Since the gestational sac was still intact, my body was still full of pregnancy hormones – which is why I still felt pregnant. So, while still feeling nauseous and with sore breasts, I had to make decisions about how to terminate a wanted pregnancy. And come to grips with the idea that the baby I had been speaking to in my mind for weeks was gone.

Understanding the biology of miscarriage doesn’t negate the intense grief of losing a child

It might be tempting to think that because I understood the biology of what happened that my grief was less. Because #biologyeverywhere, right?

Nope.

The only thing I will say helped was knowing I couldn’t have stopped it.

Chromosomal abnormalities meant the pregnancy was doomed at conception.

If it had continued, my baby would have suffered – and like any mother, I will do anything to save my child from suffering.

It didn’t matter that I exercised, or gave into intense pickle cravings, or binge-watched Bridgerton when the nausea and fatigue were too much.

Sexual reproduction is an imperfect process – and meiotic defects happen.

So, while my biology everywhere mindset did bring some peace – it didn’t alter my grief.

Grief for a child no one really knew but me.

How much of a mother’s grief (or anyone’s grief) after miscarriage is biological versus spiritual?

How much of it is related to the deep-rooted instincts to love and nurture a child, even before they come Earthside?

And how much is the spiritual knowledge that there was someone there – a living entity separate from myself who did exist within me, if only for a short time?

That’s a biological fact – we conceived, and the child began to develop. Something went wrong, and the baby died – also a biological fact.

But feeling a connection to whomever that child was or would have been? How much of that connection can be explained by biology?

Which brings me to the take-home message of my story.

Biology explains many things in our lives – that’s the whole point of the #biologyeverywhere mindset after all. But what about those things we can’t explain with biology…or can’t explain yet?

There is a real need for research into the biology and psychology of pregnancy loss. It’s shocking to me that pregnancy loss impacts many people – and yet we know so little about what these losses mean to people and how to best support bereaved parents.

Dr. Kenneth Doka, an expert on the psychology of grief, refers to child loss as “disenfranchised grief.” It’s a type of loss typically not acknowledged by and/or minimized by society – in this case, because it’s a “hidden” type of loss.

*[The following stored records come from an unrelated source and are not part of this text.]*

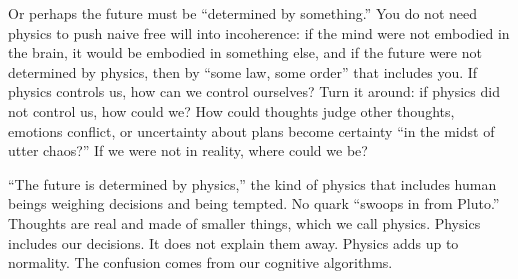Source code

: Or perhaps the future must be ``determined by something.'' You do not need physics to push naive free will into incoherence: if the mind were not embodied in the brain, it would be embodied in something else, and if the future were not determined by physics, then by ``some law, some order'' that includes you. If physics controls us, how can we control ourselves? Turn it around: if physics did not control us, how could we?  How could thoughts judge other thoughts, emotions conflict, or uncertainty about plans become certainty ``in the midst of utter chaos?'' If we were not in reality, where could we be? 

``The future is determined by physics,'' the kind of physics that includes human beings weighing decisions and being tempted. No quark ``swoops in from Pluto.'' Thoughts are real and made of smaller things, which we call physics. Physics includes our decisions. It does not explain them away.  Physics adds up to normality. The confusion comes from our cognitive algorithms.
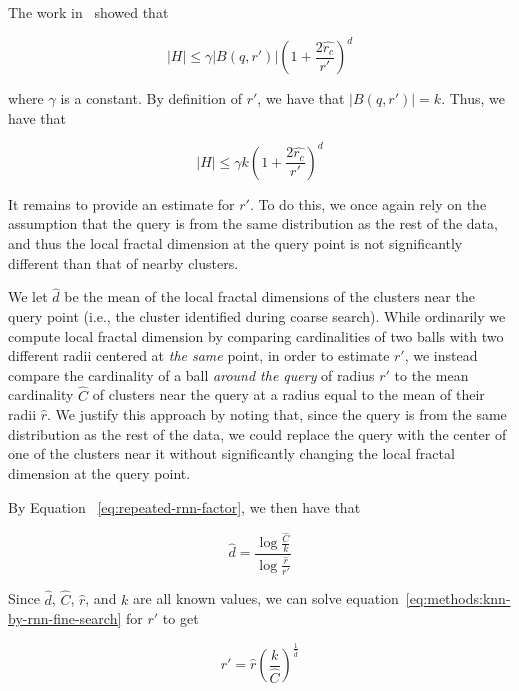 The work in~\cite{yu2015entropy} showed that

\begin{equation*}
    |H| \leq \gamma |B(q, r')|\left(1+ \frac{2\hat{r_c}}{r'}\right)^d
\end{equation*}

where $\gamma$ is a constant. 
By definition of 
$r'$, we have that $|B(q, r')| = k$. Thus, we have that

\begin{equation}
    |H| \leq \gamma k\left(1+ \frac{2\hat{r_c}}{r'}\right)^d
    \label{eq:methods:knn-by-rnn-fine-search}
\end{equation}

It remains to provide an estimate for $r'$. 
To do this, we once again rely on the assumption that the query is from the same distribution as the rest of the data, and thus the local fractal dimension at the query point is not significantly different than that of nearby clusters.

We let $\hat{d}$ be the mean of the local fractal dimensions of the clusters near the query point (i.e., the cluster identified during coarse search).
While ordinarily we compute local fractal dimension by comparing cardinalities of two balls with two different radii centered at \emph{the same} point, in order to estimate $r'$, we instead compare the cardinality of a ball \emph{around the query} of radius $r'$ to the mean cardinality $\hat{C}$ of clusters near the query at a radius equal to the mean of their radii $\hat{r}$.
We justify this approach by noting that, since the query is from the same distribution as the rest of the data, we could replace the query with the center of one of the clusters near it without significantly changing the local fractal dimension at the query point. 

By Equation ~\ref{eq:repeated-rnn-factor}, we then have that

\begin{equation*}
    \hat{d} = \frac{\log{}\frac{\hat{C}}{k}}{\log{}\frac{\hat{r}}{r'}}
\end{equation*}

Since $\hat{d}$, $\hat{C}$, $\hat{r}$, and $k$ are all known values, we can solve equation~\ref{eq:methods:knn-by-rnn-fine-search} for $r'$ to get

\begin{equation*}
    r' = \hat{r}\left(\frac{k}{\hat{C}}\right)^{\frac{1}{\hat{d}}}
\end{equation*}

The biology of why miscarriage happens doesn’t explain the genuine grief both I and others face with the loss of a child. Some things are more than the sum of their biological parts and fall into the realm of the mysterious and spiritual – and illustrate the limits of science.

The day before I found out my baby was gone, I shared the 1 in 4 statistic with my students. Not that 25% of women have a miscarriage – that 25% of all pregnancies end in loss.

Someone you know has had a miscarriage.

Not only that, someone you know is grieving a lost baby.

Mothers are some of the strongest people you’ll ever meet – because so many of us gave birth to angels and still found a way forward.

How do we get more research on the biology and psychology of pregnancy loss?

It starts with acknowledging that it happens a lot.

That, as more people delay childbearing to their later years, those numbers are going to increase. There are calls for starting the discussion with young women of the balancing act of getting an education and/or career started and having children prior before the miscarriage risk becomes too great.

I shared my story today to bring attention to the fact that the profound grief felt by bereaved mothers – and their families- is real.

That by acknowledging the experience of bereaved parents, even when it hurts, gets the ball rolling for more advocacy and research.

What will you do with your newfound knowledge of miscarriage?